Perhaps surprisingly, tar in listed incremental mode can solve this problem for non-ZFS users. It will keep a local cache of the state of the filesystem as of the time of the last run of tar, and can generate new tarballs that reflect the changes since the previous run (even deletions). This can achieve a similar result to the ZFS send/receive, though in a much less elegant way.
Bacula / Bareos
Bacula (and its fork Bareos) both have support for a FIFO destination. Theoretically this could be used to queue of data for transfer to the airgapped machine. This support is very poorly documented in both and is rumored to have bitrotted, however.
rdiff and xdelta
rdiff and xdelta can be used as sort of a non-real-time rsync, at least on a per-file basis. Theoretically, one could generate a full backup (with tar, ZFS send, or whatever), take an rdiff signature, and send over the file while keeping the signature. On the next run, another full backup is piped into rdiff, and on the basis of the signature file of the old and the new data, it produces a binary patch that can be queued for the backup target to update its stored copy of the file.
This leaves history preservation as an exercise to be undertaken on the backup target. It may not necessarily be easy and may not be efficient.
rsync can be used to compute a delta between two directory trees and express this as a single-file batch that can be processed by a remote rsync. Unfortunately this implies the sender must always keep an old tree around (barring a solution such as ZFS snapshots) in order to compute the delta, and of course it still implies the need for history processing on the remote.
Getting the Data There
OK, so you’ve got an airgapped system, some sort of “runner” device for your sneakernet (USB stick, hard drive, etc). Now what?

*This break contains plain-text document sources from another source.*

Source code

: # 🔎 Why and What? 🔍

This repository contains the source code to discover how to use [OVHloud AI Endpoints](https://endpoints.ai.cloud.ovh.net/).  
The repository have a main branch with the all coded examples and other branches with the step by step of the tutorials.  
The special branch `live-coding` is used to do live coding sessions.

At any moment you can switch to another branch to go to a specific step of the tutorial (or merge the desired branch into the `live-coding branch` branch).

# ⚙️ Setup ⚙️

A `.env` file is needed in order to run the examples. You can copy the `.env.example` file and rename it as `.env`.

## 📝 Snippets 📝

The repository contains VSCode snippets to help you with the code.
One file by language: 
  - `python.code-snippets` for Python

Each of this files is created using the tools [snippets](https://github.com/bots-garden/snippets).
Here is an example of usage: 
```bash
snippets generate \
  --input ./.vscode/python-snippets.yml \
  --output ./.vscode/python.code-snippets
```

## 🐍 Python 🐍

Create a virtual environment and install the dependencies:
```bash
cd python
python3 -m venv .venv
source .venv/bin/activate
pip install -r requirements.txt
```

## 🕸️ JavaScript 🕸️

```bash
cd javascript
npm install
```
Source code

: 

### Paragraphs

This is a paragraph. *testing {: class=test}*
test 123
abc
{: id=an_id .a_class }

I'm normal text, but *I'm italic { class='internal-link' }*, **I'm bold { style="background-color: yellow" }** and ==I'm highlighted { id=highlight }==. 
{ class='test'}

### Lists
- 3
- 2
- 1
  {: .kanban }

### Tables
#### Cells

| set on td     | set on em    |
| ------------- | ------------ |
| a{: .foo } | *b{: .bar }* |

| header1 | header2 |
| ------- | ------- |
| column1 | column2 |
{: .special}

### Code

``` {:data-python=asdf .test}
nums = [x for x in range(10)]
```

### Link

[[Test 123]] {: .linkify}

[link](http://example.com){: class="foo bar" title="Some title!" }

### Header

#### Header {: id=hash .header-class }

Obviously you could just copy data on the runner and move it back off at the backup target. But a tool like NNCP (sort of a modernized UUCP) offer a lot of help in automating the process, returning error reports, etc. NNCP can be used online over TCP, over reliable serial links, over ssh, with offline onion routing via intermediaries or directly, etc.
Imagine having an airgapped machine at a different location you go to frequently (workplace, friend, etc). Before leaving, you put a USB stick in your pocket. When you get there, you pop it in. It’s despooled and processed while you want, and return emails or whatever are queued up to be sent when you get back home. Not bad, eh?
I’m going to try some of these approaches and report back on my experiences in the next few weeks.